In an interview with ABC News, Bessent didn’t sugarcoat a
thing. He said the hit to the economy started “from day one” of the shutdown
and has only been getting worse. He pointed to what he described as two strong
quarters under President Trump, then contrasted it with the current stall.
According to him, early estimates show that economic growth for this quarter
could be cut by 50 percent if lawmakers don’t resolve the standoff.
The shutdown began at midnight on October 1 after funding
ran out. Republicans and Democrats failed to reach a deal on several spending
priorities, most notably healthcare. Since then, large parts of the federal
government have been operating at a crawl or not at all. Both sides are blaming
each other — Republicans say Democrats are blocking essential funding, while
Democrats accuse Republicans of manufacturing a crisis for political advantage.
So far, no compromise is in sight.
To understand the scale of this moment, it helps to look
back. Since 1977, the US has experienced more than 20 shutdowns caused by
disagreements between Congress and the White House. Some lasted hours, others
lasted weeks. But the current one has already broken the record for the longest
government shutdown in American history, surpassing the 2018–2019 shutdown
during Trump’s first term.
The deeper the shutdown goes, the wider the ripple effect
becomes. Federal workers are missing paychecks. Agencies handling everything
from food safety inspections to housing assistance are either slowed or frozen.
Tourism, federal contracts, small business loans — they all take a hit.

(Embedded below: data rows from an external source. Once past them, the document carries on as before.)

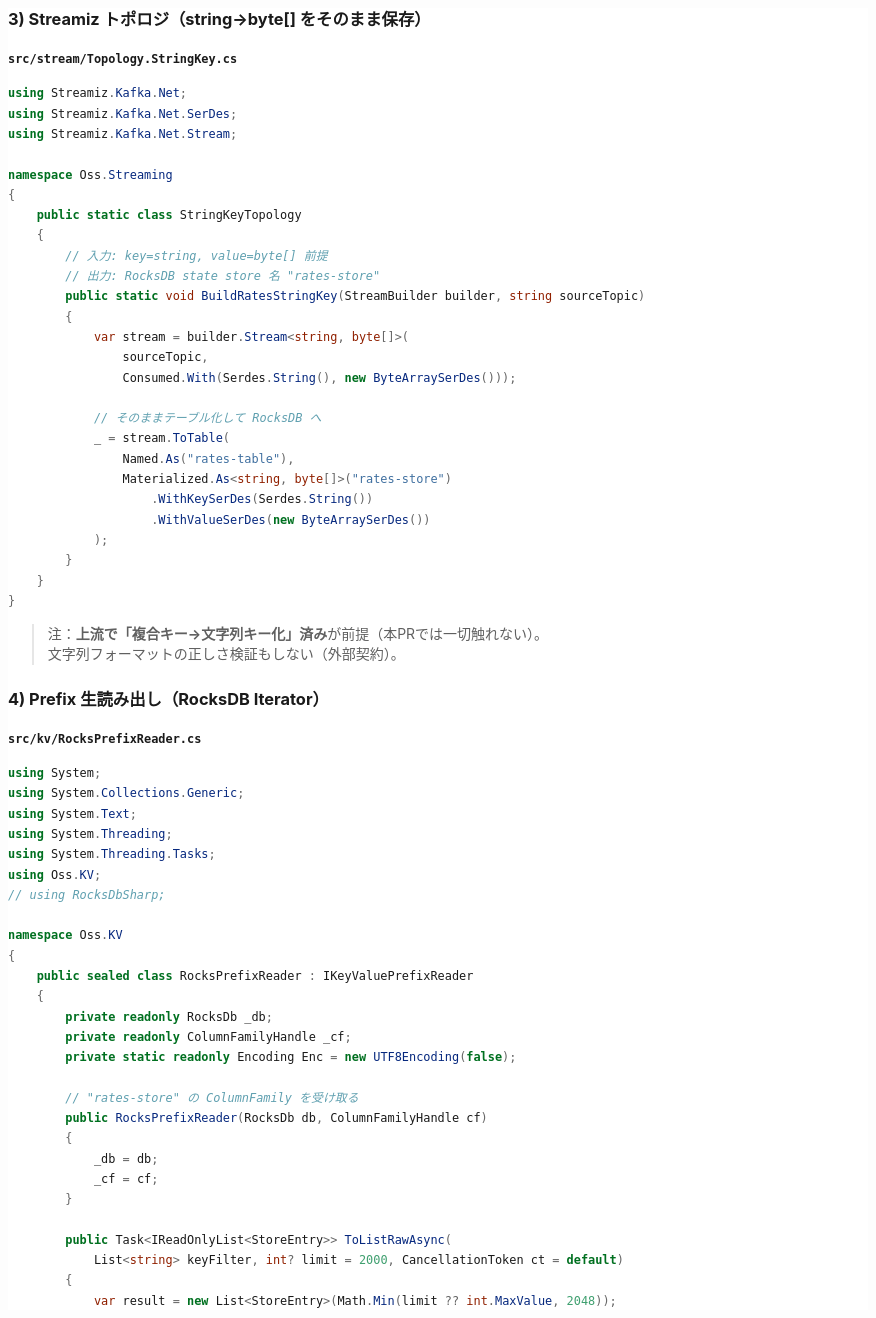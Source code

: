 ### 3) Streamiz トポロジ（string→byte[] をそのまま保存）
**`src/stream/Topology.StringKey.cs`**
```csharp
using Streamiz.Kafka.Net;
using Streamiz.Kafka.Net.SerDes;
using Streamiz.Kafka.Net.Stream;

namespace Oss.Streaming
{
    public static class StringKeyTopology
    {
        // 入力: key=string, value=byte[] 前提
        // 出力: RocksDB state store 名 "rates-store"
        public static void BuildRatesStringKey(StreamBuilder builder, string sourceTopic)
        {
            var stream = builder.Stream<string, byte[]>(
                sourceTopic,
                Consumed.With(Serdes.String(), new ByteArraySerDes()));

            // そのままテーブル化して RocksDB へ
            _ = stream.ToTable(
                Named.As("rates-table"),
                Materialized.As<string, byte[]>("rates-store")
                    .WithKeySerDes(Serdes.String())
                    .WithValueSerDes(new ByteArraySerDes())
            );
        }
    }
}
```

> 注：**上流で「複合キー→文字列キー化」済み**が前提（本PRでは一切触れない）。  
> 文字列フォーマットの正しさ検証もしない（外部契約）。

### 4) Prefix 生読み出し（RocksDB Iterator）
**`src/kv/RocksPrefixReader.cs`**
```csharp
using System;
using System.Collections.Generic;
using System.Text;
using System.Threading;
using System.Threading.Tasks;
using Oss.KV;
// using RocksDbSharp;

namespace Oss.KV
{
    public sealed class RocksPrefixReader : IKeyValuePrefixReader
    {
        private readonly RocksDb _db;
        private readonly ColumnFamilyHandle _cf;
        private static readonly Encoding Enc = new UTF8Encoding(false);

        // "rates-store" の ColumnFamily を受け取る
        public RocksPrefixReader(RocksDb db, ColumnFamilyHandle cf)
        {
            _db = db;
            _cf = cf;
        }

        public Task<IReadOnlyList<StoreEntry>> ToListRawAsync(
            List<string> keyFilter, int? limit = 2000, CancellationToken ct = default)
        {
            var result = new List<StoreEntry>(Math.Min(limit ?? int.MaxValue, 2048));
```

Investors start getting jittery. Consumer confidence dips. And now, according
to Bessent, the impact is big enough that this quarter’s economic growth could
be chopped in half.
What this really means is that the shutdown is no longer
just about politics in Washington — it’s creeping into the daily lives and
wallets of millions of Americans. And unless Congress finds common ground soon,
the economic fallout could quickly become the story of the year.